There are many great resources (books and websites) on how to brew basic kombucha. We will add some of our favourites at the bottom of this blog.
Tips & Tricks from the pro’s
After your base kombucha is finished you might want to add flavours and carbonation. The best method without force carbonating is to add organic 100% juice and bottle the flavoured kombucha in a swing top bottle. Then leave it at room temperature for a day or two, making sure to check it every so often by slowly opening the top to see if it has good carbonation. Once you have the carbonation, put it in the fridge. WARNING: Leaving it out and sealed for too long may cause the bottle to explode or product to gush out when opening. Make sure to test it over the sink or outside.

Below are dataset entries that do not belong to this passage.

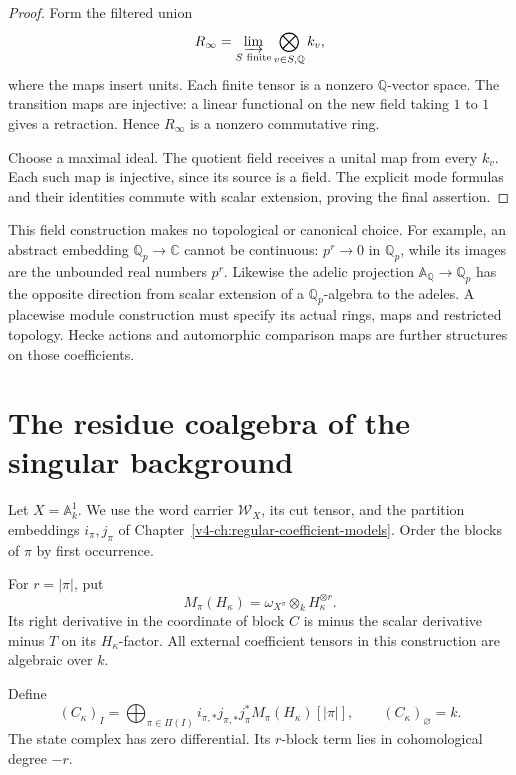 \begin{proof}
Form the filtered union
\[
                  R_\infty=\varinjlim_{S\text{ finite}}
                                 \bigotimes_{v\in S,\mathbb Q}k_v,
\]
where the maps insert units.
Each finite tensor is a nonzero
\(\mathbb Q\)-vector space.
The transition maps are injective:
a linear functional on the new field
taking \(1\) to \(1\) gives a retraction.
Hence \(R_\infty\) is a nonzero commutative ring.

Choose a maximal ideal.
The quotient field receives a unital
map from every \(k_v\).
Each such map is injective, since its
source is a field.
The explicit mode formulas and their
identities commute with scalar extension,
proving the final assertion.
\end{proof}

This field construction makes no topological
or canonical choice.
For example, an abstract embedding
\(\mathbb Q_p\to\mathbb C\) cannot be continuous:
\(p^r\to0\) in \(\mathbb Q_p\), while
its images are the unbounded real numbers \(p^r\).
Likewise the adelic projection
\(\mathbb A_{\mathbb Q}\to\mathbb Q_p\)
has the opposite direction from scalar extension
of a \(\mathbb Q_p\)-algebra to the adeles.
A placewise module construction must specify
its actual rings, maps and restricted topology.
Hecke actions and automorphic comparison maps
are further structures on those coefficients.

\section{The residue coalgebra of the singular background}
\label{v4-sec:singular-residue-coalgebra}

Let \(X=\mathbb A^1_k\). We use the word carrier
\(\mathcal W_X\), its cut tensor, and the partition
embeddings \(i_\pi,j_\pi\) of
Chapter~\ref{v4-ch:regular-coefficient-models}.
Order the blocks of \(\pi\) by first occurrence.

For \(r=|\pi|\), put
\[
 M_\pi(H_\kappa)=\omega_{X^\pi}\otimes_k H_\kappa^{\otimes r}.
\]
Its right derivative in the coordinate of block \(C\)
is minus the scalar derivative minus \(T\) on its
\(H_\kappa\)-factor. All external coefficient tensors
in this construction are algebraic over \(k\).

Define
\begin{equation}\label{v4-eq:singular-residue-object}
 (C_\kappa)_I
   =\bigoplus_{\pi\in\Pi(I)}
      i_{\pi,*}j_{\pi,*}j_\pi^*M_\pi(H_\kappa)[|\pi|],
 \qquad (C_\kappa)_\varnothing=k.
\end{equation}
The state complex has zero differential. Its \(r\)-block
term lies in cohomological degree \(-r\).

Kombucha is one of the easiest ferments but that doesn’t mean stuff can’t go wrong. The one potential problem with making kombucha at home is the possibility of a harmful bacteria or mold growing in the fermentation vessel. To avoid these problems, it is important to follow the correct procedures for brewing and to carefully sanitize all equipment before use. Brewing is 90% cleaning. Make sure everything (tools and fermenation area) are spick and span. If you see any mold growing on your scoby, or in the tea, toss your whole batch. Do not take the risk. It can be hard to distinguish mold from new scoby formation without experience but in general mold is circular, hairy, green, black or white and somewhat elevated. New scoby is irregular, see-through, smooth and shiny.
Sharing is caring
Brewing kombucha is exciting. People take great pride in their homebrews and love to share it with their friends. It makes us more connected with each other but also with ourselves. Fermenting food and drinks is a fun way to learn more about our health and the importance of the microbiome. Science is still researching many aspects but there is no doubt that our gut health matters.
So brew, ferment, experiment, fail and try again. It’s all part of the kombucha cycle. Mix in herbs with the regular tea, age your kombucha in whiskey barrels, double ferment to make high alcohol kombucha. The possibilities are endless! Have fun and don't forget to spread the kombucha love (and scobies)!